Oh, Those Evil Claws


            I never knew that even praised intellectuals and world leaders were prone to fall into the claws of logical fallacies. I never said anything about politicians. But Gandhi? Really? Mahatma Gandhi's famous speech at Kingsley Hall in 1931, ladies and gentlemen, and the logical fallacies that appeared in it:

·      Gandhi talks about his belief in God and says, “That informing power of spirit is God, and since nothing else that I see merely through the senses can or will persist, He alone is.” Fallacy of ignorance: Since he can’t prove there is anything else that is that informing power, then all else fails to exist and he recurs to the idea that it is God.
             
·      “I see it as purely benevolent, for I can see that in the midst of death life persists, in the midst of untruth truth persists, in the midst of darkness light persists. Hence I gather that God is life, truth, light.” False analogy: Or something of the sort. Just because life has light and truth and, well, life, doesn’t mean that God is all of those things. If that were even the case, he would also be the darkness in the midst of the light, or the untruth misted between the truth, or the darkness engulfing the light. Just because they exist because of God doesn’t necessarily mean that God is those things.

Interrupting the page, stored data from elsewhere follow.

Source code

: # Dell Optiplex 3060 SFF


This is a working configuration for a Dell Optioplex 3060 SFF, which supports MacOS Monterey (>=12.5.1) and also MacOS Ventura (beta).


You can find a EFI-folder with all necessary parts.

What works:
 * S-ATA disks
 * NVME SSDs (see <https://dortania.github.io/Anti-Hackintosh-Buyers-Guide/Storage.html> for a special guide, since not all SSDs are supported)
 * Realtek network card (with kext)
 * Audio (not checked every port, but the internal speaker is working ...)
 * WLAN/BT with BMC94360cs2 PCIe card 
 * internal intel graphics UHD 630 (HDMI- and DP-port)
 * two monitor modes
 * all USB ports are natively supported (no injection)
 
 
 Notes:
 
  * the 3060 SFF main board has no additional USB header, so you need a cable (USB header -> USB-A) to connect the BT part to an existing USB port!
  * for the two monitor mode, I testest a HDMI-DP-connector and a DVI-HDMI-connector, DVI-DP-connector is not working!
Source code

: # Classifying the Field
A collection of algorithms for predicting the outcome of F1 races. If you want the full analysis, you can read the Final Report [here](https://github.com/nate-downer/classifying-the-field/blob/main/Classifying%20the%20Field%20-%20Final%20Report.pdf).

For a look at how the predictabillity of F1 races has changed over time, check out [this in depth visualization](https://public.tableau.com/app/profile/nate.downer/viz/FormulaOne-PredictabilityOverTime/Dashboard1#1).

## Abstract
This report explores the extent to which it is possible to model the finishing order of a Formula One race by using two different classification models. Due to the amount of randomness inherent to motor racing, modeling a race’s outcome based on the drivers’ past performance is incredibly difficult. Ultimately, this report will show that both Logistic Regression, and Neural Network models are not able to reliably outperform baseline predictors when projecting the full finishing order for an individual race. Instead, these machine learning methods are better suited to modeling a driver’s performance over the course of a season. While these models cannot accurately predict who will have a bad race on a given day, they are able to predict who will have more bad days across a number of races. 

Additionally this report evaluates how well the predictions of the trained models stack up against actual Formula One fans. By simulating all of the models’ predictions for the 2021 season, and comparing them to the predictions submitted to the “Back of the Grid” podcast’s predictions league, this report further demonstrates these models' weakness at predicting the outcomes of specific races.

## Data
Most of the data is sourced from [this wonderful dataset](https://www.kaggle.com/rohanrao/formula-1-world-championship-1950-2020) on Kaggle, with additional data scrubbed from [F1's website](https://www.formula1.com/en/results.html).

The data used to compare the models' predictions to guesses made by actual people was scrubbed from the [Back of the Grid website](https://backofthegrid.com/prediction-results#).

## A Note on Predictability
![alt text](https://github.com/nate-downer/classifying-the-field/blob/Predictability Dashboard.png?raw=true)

·      Where there is realization outside the senses it is infallible”. Maybe it’s just me, but in order to have a realization, to understand something or have some sort of earth-shattering epiphany, there has to be some type of background knowledge beforehand. And knowledge is something absorbed through words spoken by a master intellectual ergo resorting to the sense of hearing, or the reading of an enlightening novel, by the sense of sight, or the listening of a professor explaining quantum physics while the equations are implanted into the visual chamber of your brain. If I have a sudden realization that I actually adore cooking, it’s because I have experienced it, or something close to it, via the senses. So his statement is ludicrous, breaching the territory of Reductio ad absurdum.  The idea of doing such a thing, the possibility of it, is inconceivable.

·      To reject this evidence is to deny oneself.” False analogy: How is rejecting the presence of God, the fact that many people in different countries have testimonies regarding Him, even comparable to denying oneself? It’s not. There is not proof to his statement.